Caracas, October 6th, 2014 (Venezuelanalysis.com) – The Philosophical Summit of the Poor held its fourth gathering in Caracas on Friday. Hundreds of people participated in open discussions about a range of issues exploring the culture and politics of the poor, and came to view the exhibit of paintings that had been birthed through collective creation and discussion.
The gathering was a prelude to the Bolivarian government’s Third Congress of Communal Culture, held over the weekend. During the closing events on Sunday evening, President Maduro announced that “Culture is a battlefield; it is the most important revolution.”
The Philosophical Summit of the Poor was organized by the Cayapo Collective but they refused to take ownership of the event and one organizer noted that “where there are two people discussing the anguish of the system that we inhabit in this moment, there is a philosophical summit of the poor.”
In the room that housed the Summit, people of all ages sat in a circle and shared ideas. Gruesome and powerful paintings hung next to prose written on canvas, and video images of the collective work and celebration of everyday life were projected on to the wall.
Young children ran through the space, with art projects in their hands, and people came and went all day long with the conversation remaining steady throughout the day.

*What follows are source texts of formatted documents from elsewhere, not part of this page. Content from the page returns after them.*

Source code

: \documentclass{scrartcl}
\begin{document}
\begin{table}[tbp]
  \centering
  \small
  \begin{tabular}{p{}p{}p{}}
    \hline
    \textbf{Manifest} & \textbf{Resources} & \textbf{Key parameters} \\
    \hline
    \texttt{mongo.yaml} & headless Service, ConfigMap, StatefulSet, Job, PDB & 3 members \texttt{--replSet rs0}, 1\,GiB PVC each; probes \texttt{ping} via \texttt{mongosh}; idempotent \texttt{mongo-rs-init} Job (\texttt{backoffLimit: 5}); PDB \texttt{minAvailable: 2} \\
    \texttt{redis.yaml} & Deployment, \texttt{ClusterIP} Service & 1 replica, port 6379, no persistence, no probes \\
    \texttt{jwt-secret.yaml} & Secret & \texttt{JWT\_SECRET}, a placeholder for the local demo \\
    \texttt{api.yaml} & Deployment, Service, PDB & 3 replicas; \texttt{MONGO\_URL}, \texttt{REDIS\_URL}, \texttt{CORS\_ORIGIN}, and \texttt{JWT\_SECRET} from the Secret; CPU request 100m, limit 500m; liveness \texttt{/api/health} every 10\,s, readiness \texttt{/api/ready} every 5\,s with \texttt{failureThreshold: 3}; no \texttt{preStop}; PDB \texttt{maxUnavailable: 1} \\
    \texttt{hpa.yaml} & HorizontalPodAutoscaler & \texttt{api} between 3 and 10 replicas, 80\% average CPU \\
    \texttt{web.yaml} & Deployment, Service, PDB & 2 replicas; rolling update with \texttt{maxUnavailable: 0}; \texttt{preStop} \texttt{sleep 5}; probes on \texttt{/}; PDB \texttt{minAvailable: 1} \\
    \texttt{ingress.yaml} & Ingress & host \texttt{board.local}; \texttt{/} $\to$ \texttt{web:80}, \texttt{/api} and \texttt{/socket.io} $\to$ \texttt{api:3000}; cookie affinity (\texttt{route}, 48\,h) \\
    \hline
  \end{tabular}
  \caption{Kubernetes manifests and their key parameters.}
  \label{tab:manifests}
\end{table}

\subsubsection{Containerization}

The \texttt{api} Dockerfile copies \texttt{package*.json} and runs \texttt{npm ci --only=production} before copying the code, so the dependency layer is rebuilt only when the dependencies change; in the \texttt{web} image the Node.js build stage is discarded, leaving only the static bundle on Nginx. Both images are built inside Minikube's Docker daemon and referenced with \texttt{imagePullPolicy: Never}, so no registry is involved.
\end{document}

The Philosophical Summit of the Poor had the goal of broadening the definitions of culture beyond painting and music. Juan Manuel Mendoza of the Cayapo Collective told VA.com that culture is “health, our homes, sex, food, how we raise our children, how we eat.” This concept of culture came across through the projections of images on the wall; children and adults singing and dancing on a bus, people preparing a meal together, elders dancing in a field, people of all age painting and discussing together.
The paintings surrounded the gathering were a result of dozens of people collaborating to give visual form to the countless conversations that they have been having about their collective struggles. Next to a painting depicting workers, making bricks and doing labor, hung a simple canvas with black painted lettering that stated “The original class, neither hope, nor utopia. We, the poor, are the horizon.”
People from many neighborhoods in Caracas and several of Venezuela’s regions participated in the Summit, whose first gathering took place in January this year.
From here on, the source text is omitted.